WORK REQUEST —
Take the lines of the data below from the very first through the line containing "你打算直接通过不做停留吗？" and output them exactly, pictures excluded.

MATERIALS PROVIDED —

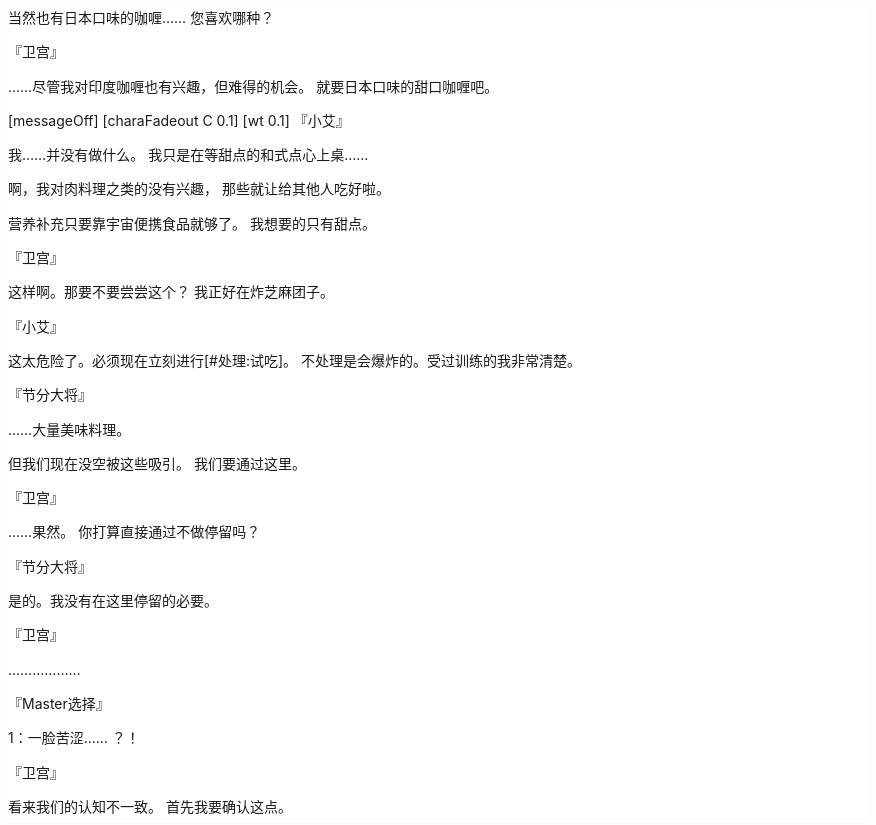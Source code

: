 当然也有日本口味的咖喱……
您喜欢哪种？

『卫宫』

……尽管我对印度咖喱也有兴趣，但难得的机会。
就要日本口味的甜口咖喱吧。

[messageOff]
[charaFadeout C 0.1]
[wt 0.1]
『小艾』

我……并没有做什么。
我只是在等甜点的和式点心上桌……

啊，我对肉料理之类的没有兴趣，
那些就让给其他人吃好啦。

营养补充只要靠宇宙便携食品就够了。
我想要的只有甜点。

『卫宫』

这样啊。那要不要尝尝这个？
我正好在炸芝麻团子。

『小艾』

这太危险了。必须现在立刻进行[#处理:试吃]。
不处理是会爆炸的。受过训练的我非常清楚。

『节分大将』

……大量美味料理。

但我们现在没空被这些吸引。
我们要通过这里。

『卫宫』

……果然。
你打算直接通过不做停留吗？

『节分大将』

是的。我没有在这里停留的必要。

『卫宫』

………………

『Master选择』

1：一脸苦涩……
？！

『卫宫』

看来我们的认知不一致。
首先我要确认这点。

OUTPUT OF THE EXERCISE —
Source code

: 当然也有日本口味的咖喱……
您喜欢哪种？

『卫宫』

……尽管我对印度咖喱也有兴趣，但难得的机会。
就要日本口味的甜口咖喱吧。

[messageOff]
[charaFadeout C 0.1]
[wt 0.1]
『小艾』

我……并没有做什么。
我只是在等甜点的和式点心上桌……

啊，我对肉料理之类的没有兴趣，
那些就让给其他人吃好啦。

营养补充只要靠宇宙便携食品就够了。
我想要的只有甜点。

『卫宫』

这样啊。那要不要尝尝这个？
我正好在炸芝麻团子。

『小艾』

这太危险了。必须现在立刻进行[#处理:试吃]。
不处理是会爆炸的。受过训练的我非常清楚。

『节分大将』

……大量美味料理。

但我们现在没空被这些吸引。
我们要通过这里。

『卫宫』

……果然。
你打算直接通过不做停留吗？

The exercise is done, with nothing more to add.